Rep. Marty Flynn of Scranton insists he’s just being himself. On his private Instagram account (he said he prefers to get a sense of who’s following him that way), he can be seen wearing a Wu Tang ugly sweater. In another post, he’s out shooting clay pigeons. He posts memes with motivational quotes. There’s a heavy deluge of food photos— pasta, pizza, tacos — the kind any everyday person would post. It’s the steady presence of photos from the Capitol that remind the viewer he’s a bit different from them.
He thinks public figures have a responsibility to allow constituents “to see into your life, whoever’s looking.”
“I’m not saying post when you take a drink of water,” he explained, “but when you’re seeing something awesome or fun, why not share it?”
Bizzarro said when he first entered politics, his then-girlfriend, who was versed in social media, impressed on him the necessity to be super active on those networks. From there, he’s worked to bake social media into how he engages with voters, and hit it aggressively.

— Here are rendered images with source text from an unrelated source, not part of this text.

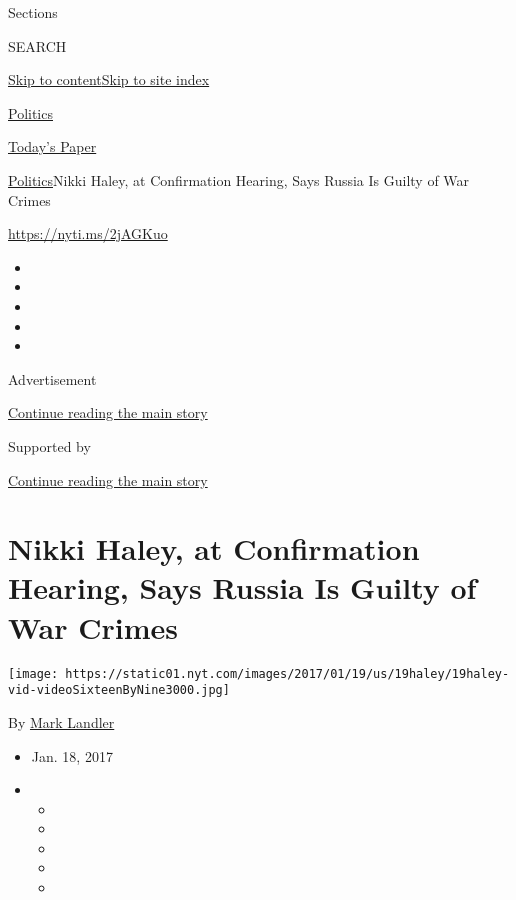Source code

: Sections

SEARCH

\protect\hyperlink{site-content}{Skip to
content}\protect\hyperlink{site-index}{Skip to site index}

\href{https://www.nytimes.com/section/politics}{Politics}

\href{https://myaccount.nytimes.com/auth/login?response_type=cookie\&client_id=vi}{}

\href{https://www.nytimes.com/section/todayspaper}{Today's Paper}

\href{/section/politics}{Politics}\textbar{}Nikki Haley, at Confirmation
Hearing, Says Russia Is Guilty of War Crimes

\url{https://nyti.ms/2jAGKuo}

\begin{itemize}
\item
\item
\item
\item
\item
\end{itemize}

Advertisement

\protect\hyperlink{after-top}{Continue reading the main story}

Supported by

\protect\hyperlink{after-sponsor}{Continue reading the main story}

\hypertarget{nikki-haley-at-confirmation-hearing-says-russia-is-guilty-of-war-crimes}{%
\section{Nikki Haley, at Confirmation Hearing, Says Russia Is Guilty of
War
Crimes}\label{nikki-haley-at-confirmation-hearing-says-russia-is-guilty-of-war-crimes}}

\texttt{[image: https://static01.nyt.com/images/2017/01/19/us/19haley/19haley-vid-videoSixteenByNine3000.jpg]}

By \href{http://www.nytimes.com/by/mark-landler}{Mark Landler}

\begin{itemize}
\item
  Jan. 18, 2017
\item
  \begin{itemize}
  \item
  \item
  \item
  \item
  \item
  \end{itemize}
\end{itemize}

He’s heard from other lawmakers who think he’s going about it the wrong way.
“One of my colleagues told me, ‘The whale that surfaces gets harpooned.’” Bizzarro respectfully disagrees. “I took this job to make [my constituents’] lives better and easier, and I can do that through the use of social media, and if I can have a little fun in the process, I’m going to do it. That’s just how I look at it.”
Kerric Harvey, a professor at the School of Media and Public Affairs at George Washington University, edited the 1,640-page Encyclopedia of Social Media and Politics, the first collection of research of its kind. Media is something that politicians have always “struggled with and capitalized on simultaneously,” she said.

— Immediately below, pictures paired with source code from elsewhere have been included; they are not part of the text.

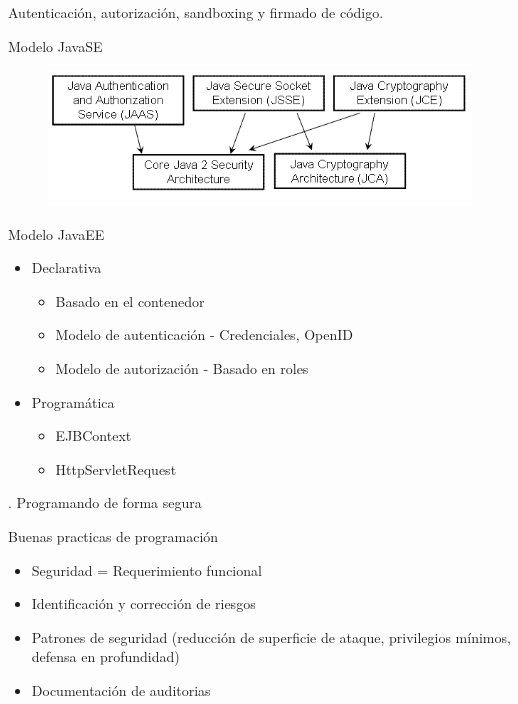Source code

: \documentclass[12pt]{beamer}
\begin{document}
\begin{frame}
\LARGE \centering Autenticación, autorización, sandboxing y firmado de código.
\end{frame}

\begin{frame}{Modelo JavaSE}
\begin{figure}
\centering
\includegraphics[width=\linewidth]{Images/jsesecurity}
\end{figure}
\end{frame}


\begin{frame}{Modelo JavaEE}
\begin{itemize}
\item Declarativa
	\begin{itemize}
	\item Basado en el contenedor
	\item Modelo de autenticación - Credenciales, OpenID
	\item Modelo de autorización - Basado en roles
	\end{itemize}
\item Programática
	\begin{itemize}
	\item EJBContext
	\item HttpServletRequest
	\end{itemize}
\end{itemize}
\end{frame}

\begin{frame}
\LARGE {}. Programando de forma segura
\end{frame}

\begin{frame}{Buenas practicas de programación}
\begin{itemize}
\item Seguridad = Requerimiento funcional
\item Identificación y corrección de riesgos
\item Patrones de seguridad (reducción de superficie de ataque, privilegios mínimos, defensa en profundidad)
\item Documentación de auditorias
\end{itemize}
\end{frame}
\end{document}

She uses President Abraham Lincoln as an example: Donning his iconic stovepipe hat was a device, as cartoonists took to his angular features. “But when you look at pictures,” she said, “he started to wear it more judiciously with the development of photography.”
She explained that what we’re seeing play out isn’t “so much culture clashes, but cultural nudges that look intergenerational, but might not actually be intergenerational.”

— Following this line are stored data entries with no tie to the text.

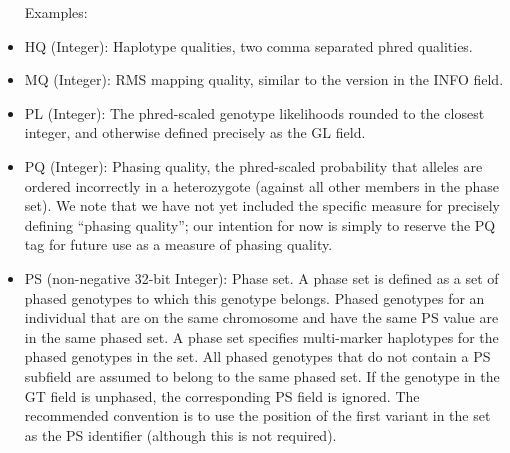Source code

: \documentclass[8pt]{article}
\begin{document}
\begin{itemize}
  Examples:

  \item HQ (Integer): Haplotype qualities, two comma separated phred qualities.
  \item MQ (Integer): RMS mapping quality, similar to the version in the INFO field.
  \item PL (Integer): The phred-scaled genotype likelihoods rounded to the closest integer, and otherwise defined precisely as the GL field.
  \item PQ (Integer): Phasing quality, the phred-scaled probability that alleles are ordered incorrectly in a heterozygote (against all other members in the phase set).  We note that we have not yet included the specific measure for precisely defining ``phasing quality''; our intention for now is simply to reserve the PQ tag for future use as a measure of phasing quality.
  \item PS (non-negative 32-bit Integer): Phase set.  A phase set is defined as a set of phased genotypes to which this genotype belongs.  Phased genotypes for an individual that are on the same chromosome and have the same PS value are in the same phased set.  A phase set specifies multi-marker haplotypes for the phased genotypes in the set.  All phased genotypes that do not contain a PS subfield are assumed to belong to the same phased set.  If the genotype in the GT field is unphased, the corresponding PS field is ignored.  The recommended convention is to use the position of the first variant in the set as the PS identifier (although this is not required).
\end{itemize}
\end{document}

“I think it’s typical of younger people in public life, or possibly younger people, period,” she said. The commonalities in demographics among caucus members likely aren’t a coincidence. “These people would be forming their own social bloc even without taking the selfies. It sort of advertises to people who aren’t in this bloc that they are in this cohort… The people who aren’t taking the selfies are out.”
Still, she cautioned that readers shouldn’t paint the social media use of older citizens with a broad brush. Politicians’ approaches with media have “always been something of a patchwork quilt,” based on their preferences and the relationships they forge with varying platforms.
“At the top of those shades of gray are people who have no patience for social media— those people are a lost cause anyway,” she explained. “But the people who are maybe one, two, layers down are people who we call cherry pickers. They choose technology that suits their needs. They’re discriminate.”
Not in the Selfie Caucus, but perhaps an associate member is Rep. Steve Bloom of Carlisle. He’s 55 and a Republican. He live-tweets each bill when it comes up for a vote, which was a campaign promise he made. He’s all over Facebook. He says some millennials advised him against Snapchat, but he kind of regrets that now.
“It’s hard to tell which social media platforms will be enduring, because so many come and go,” he said.
His Twitter use also predates his political career and his voice there serves as news commentary, with thoughts on legislation and news articles.
Bloom is aware that constituents treat him as a news source. Since he tweets about every bill, he publishes thoughts on legislation that the media hasn’t covered.
Social-heavy lawmakers all say they strive for their feeds to be informative, mindful that voices shift depending on the platform. Many also said they’ve developed litmus tests for what and what not to post around certain baseline questions: Would I share this with my mother or grandmother? Would I be okay with a news site running with it? Harris said the latter occurred to him when Billy Penn retweeted a selfie of him with a student, making funny faces. He’s cool with the photo; he wanted to make the girl happy. The retweet just made him think.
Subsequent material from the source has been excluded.